=== Data for analysis ===

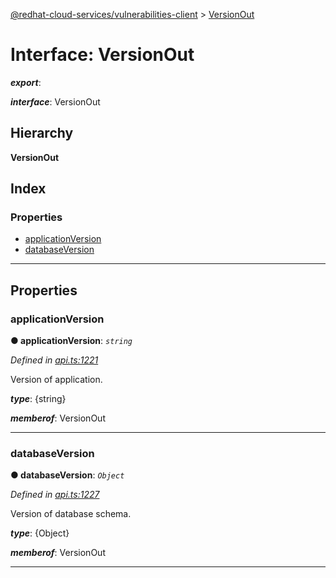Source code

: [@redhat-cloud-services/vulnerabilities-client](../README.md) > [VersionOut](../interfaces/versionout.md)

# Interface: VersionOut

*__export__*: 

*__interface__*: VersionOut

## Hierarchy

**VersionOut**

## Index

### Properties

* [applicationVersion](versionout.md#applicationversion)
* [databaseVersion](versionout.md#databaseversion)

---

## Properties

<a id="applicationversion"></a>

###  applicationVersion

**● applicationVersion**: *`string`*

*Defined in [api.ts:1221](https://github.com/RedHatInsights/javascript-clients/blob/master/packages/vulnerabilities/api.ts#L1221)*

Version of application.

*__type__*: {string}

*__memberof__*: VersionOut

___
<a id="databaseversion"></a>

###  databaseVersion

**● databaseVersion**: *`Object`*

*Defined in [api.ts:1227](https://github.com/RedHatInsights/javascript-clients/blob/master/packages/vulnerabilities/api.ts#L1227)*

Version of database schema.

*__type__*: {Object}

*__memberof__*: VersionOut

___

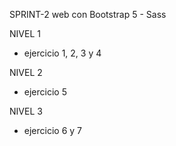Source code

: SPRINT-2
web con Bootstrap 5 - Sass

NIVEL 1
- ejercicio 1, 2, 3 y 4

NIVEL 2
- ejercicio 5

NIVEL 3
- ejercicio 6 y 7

===

Work instruction> Of the lines above, copy each one that contains the word "Object".

Answer section>
**● databaseVersion**: *`Object`*
*__type__*: {Object}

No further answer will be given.